Plaintiff, a court-appointed Canadian receiver, filed an action against defendant corporate entities alleging that defendants were liable for violations of RICO, 18 U.S.C.S. § 1962(a)-(d), and for claims of unjust enrichment, fraud and concealment, civil conspiracy, conversion, to set aside or annul fraudulent transfers, imposition of a constructive trust, and unfair competition under state law. Defendants filed a motion for security for costs.
After the receiver had initiated its complaint, it sought an ex parte motion to freeze defendants’ assets, which was denied. Thereafter, the receiver filed a first amended complaint, and defendants’ motion to dismiss that complaint was denied. Defendants sought security from the receiver, ostensibly under Cal. Code Civ. Proc. § 1030 (2006), alleging that the denial of the ex parte relief and a polygraph taken by one of the defendants showed that there was a reasonable probability that there would be a judgment in defendants’ favor. The court assumed without deciding that Cal. Code Civ. Proc. § 1030 (2006) applied and additionally considered the factors set forth in Simulnet. At the early stage of the proceedings, the court determined that it could not conclude that defendants had a reasonable opportunity of a judgment on the merits because defendants had not argued or offered evidence to substantially refute the receiver’s claim. The court could not draw any inference about the merits of the claim from the denial of the request for ex parte relief. Further, the admissibility of the polygraph was questionable under the Daubert standard. Parties’ litigation attorney California appeal.

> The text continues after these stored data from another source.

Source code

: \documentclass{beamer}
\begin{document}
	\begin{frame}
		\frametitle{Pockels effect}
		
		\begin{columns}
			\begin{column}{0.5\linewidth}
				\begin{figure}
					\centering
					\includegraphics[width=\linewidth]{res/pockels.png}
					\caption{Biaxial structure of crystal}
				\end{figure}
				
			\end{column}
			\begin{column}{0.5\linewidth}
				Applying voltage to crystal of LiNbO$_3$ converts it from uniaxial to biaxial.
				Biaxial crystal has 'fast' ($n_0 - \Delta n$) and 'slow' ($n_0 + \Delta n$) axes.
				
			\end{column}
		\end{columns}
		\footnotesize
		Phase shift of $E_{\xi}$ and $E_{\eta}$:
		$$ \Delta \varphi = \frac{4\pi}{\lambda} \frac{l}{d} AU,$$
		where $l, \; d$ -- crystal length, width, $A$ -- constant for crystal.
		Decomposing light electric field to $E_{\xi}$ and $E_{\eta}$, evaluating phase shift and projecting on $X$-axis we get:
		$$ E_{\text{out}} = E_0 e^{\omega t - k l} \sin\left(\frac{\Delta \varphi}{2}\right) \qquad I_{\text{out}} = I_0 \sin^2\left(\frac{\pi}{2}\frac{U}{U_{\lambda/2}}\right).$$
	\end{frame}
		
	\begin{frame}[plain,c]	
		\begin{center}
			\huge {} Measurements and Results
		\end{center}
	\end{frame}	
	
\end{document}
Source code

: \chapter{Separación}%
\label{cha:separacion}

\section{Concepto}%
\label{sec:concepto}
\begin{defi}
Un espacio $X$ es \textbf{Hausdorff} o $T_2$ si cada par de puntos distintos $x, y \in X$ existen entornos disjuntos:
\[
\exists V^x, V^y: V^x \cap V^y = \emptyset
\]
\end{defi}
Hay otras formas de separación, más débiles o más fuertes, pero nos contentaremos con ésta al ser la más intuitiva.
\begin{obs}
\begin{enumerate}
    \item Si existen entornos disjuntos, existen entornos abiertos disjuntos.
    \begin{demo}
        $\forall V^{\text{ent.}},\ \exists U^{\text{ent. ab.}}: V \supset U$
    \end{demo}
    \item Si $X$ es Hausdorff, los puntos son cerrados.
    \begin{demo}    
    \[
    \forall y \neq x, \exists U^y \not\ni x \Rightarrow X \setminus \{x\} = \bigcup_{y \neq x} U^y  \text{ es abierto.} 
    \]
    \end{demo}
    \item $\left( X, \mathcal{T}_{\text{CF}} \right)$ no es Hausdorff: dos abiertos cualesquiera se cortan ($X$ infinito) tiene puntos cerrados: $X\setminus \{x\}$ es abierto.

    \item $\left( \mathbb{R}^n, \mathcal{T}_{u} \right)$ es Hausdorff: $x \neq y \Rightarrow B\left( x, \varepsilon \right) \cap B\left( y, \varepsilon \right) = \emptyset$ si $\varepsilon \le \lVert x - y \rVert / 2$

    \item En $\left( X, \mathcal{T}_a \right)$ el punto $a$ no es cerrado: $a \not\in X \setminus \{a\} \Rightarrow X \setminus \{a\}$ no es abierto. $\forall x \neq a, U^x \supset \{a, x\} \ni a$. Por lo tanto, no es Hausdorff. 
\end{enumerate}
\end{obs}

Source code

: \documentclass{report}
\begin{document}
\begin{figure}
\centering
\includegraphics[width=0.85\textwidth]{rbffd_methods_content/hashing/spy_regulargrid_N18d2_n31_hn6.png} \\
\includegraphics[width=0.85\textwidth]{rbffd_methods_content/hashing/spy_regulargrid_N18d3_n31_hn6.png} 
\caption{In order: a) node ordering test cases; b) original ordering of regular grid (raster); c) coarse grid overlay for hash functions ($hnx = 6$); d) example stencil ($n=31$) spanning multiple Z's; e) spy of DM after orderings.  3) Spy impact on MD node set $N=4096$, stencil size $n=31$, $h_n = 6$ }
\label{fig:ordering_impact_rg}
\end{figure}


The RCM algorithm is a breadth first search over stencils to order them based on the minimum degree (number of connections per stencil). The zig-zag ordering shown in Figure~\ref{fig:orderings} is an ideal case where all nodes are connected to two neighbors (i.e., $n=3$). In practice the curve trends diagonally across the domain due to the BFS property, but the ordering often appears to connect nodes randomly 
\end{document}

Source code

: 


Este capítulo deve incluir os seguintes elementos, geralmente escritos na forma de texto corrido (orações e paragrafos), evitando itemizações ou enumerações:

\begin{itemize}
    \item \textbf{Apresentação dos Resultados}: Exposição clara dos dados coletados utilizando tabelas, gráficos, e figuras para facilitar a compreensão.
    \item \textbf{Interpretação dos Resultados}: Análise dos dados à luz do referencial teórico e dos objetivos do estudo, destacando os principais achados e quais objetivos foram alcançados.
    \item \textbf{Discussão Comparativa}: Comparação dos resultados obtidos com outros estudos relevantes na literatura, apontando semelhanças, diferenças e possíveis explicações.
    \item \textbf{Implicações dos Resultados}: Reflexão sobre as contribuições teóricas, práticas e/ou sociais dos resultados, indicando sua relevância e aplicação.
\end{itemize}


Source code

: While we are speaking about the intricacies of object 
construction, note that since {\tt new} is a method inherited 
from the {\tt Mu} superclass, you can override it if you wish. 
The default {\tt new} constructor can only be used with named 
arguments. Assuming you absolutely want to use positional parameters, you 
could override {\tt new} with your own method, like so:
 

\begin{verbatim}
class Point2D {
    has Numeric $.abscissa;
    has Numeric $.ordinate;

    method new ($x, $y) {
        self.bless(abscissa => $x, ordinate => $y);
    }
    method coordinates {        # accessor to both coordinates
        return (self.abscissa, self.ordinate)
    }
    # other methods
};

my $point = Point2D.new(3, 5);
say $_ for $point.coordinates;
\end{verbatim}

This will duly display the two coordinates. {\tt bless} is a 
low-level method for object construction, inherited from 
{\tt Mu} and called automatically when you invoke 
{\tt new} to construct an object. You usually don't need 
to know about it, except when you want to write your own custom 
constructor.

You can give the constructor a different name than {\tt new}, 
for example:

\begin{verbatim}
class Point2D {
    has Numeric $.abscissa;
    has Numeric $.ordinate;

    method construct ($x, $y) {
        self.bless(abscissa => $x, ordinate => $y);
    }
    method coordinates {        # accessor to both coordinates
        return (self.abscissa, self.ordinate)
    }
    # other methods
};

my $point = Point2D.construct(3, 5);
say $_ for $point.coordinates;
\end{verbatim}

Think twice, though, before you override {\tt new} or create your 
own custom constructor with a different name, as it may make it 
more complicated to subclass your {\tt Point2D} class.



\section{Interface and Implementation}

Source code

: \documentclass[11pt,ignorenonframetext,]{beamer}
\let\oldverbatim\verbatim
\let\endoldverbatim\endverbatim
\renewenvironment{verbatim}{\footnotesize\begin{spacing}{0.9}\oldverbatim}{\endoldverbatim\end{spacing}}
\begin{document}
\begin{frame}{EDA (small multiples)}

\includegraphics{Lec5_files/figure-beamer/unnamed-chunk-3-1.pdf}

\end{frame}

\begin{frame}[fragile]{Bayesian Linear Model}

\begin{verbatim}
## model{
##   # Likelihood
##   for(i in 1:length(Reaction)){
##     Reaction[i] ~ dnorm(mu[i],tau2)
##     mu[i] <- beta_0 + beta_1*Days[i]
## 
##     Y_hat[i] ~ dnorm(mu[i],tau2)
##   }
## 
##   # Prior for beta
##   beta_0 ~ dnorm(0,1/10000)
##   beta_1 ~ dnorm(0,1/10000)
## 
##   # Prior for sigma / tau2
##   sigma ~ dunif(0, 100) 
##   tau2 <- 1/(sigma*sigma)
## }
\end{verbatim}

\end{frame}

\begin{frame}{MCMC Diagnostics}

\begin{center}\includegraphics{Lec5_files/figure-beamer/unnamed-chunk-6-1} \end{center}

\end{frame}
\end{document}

The court denied defendants’ motion for security for costs.
Plaintiff insured brought suit against defendant arbitration association and alleged that the association violated its internal policy that health care disputes be arbitrated under its health care arbitration rules by arbitrating her dispute with her health insurer under its commercial rules. The association moved to dismiss the entire complaint for failure to state a claim on which relief could be granted.
The insured was examined by a physician in her insurance plan. Subsequently, the insured filed complaints with the insurance company and alleged that the doctor’s examination was inappropriate and sexually motivated. The insurance company investigated the complaint and concluded that the physician’s examination was necessary and appropriate. The insured filed a demand for arbitration with the arbitration association. The arbitrator found against the insured. After an unsuccessful appeal, the insured filed suit against the association. The association moved to dismiss. The court found that the association’s policy was not independent of the arbitration process given that the policy dictated how the arbitration would proceed. The insured’s argument that the association lacked jurisdiction over her arbitration dispute failed where the insured submitted to the association’s jurisdiction when she filed and proceeded with a demand for arbitration. The two exceptions to arbitral immunity did not apply so the association was immune from suit. The action served as a collateral attack which the finality doctrine and collateral estoppel prohibited. Parties’ litigation attorneys Los Angeles appeal.
The association’s motion to dismiss was granted without leave to amend.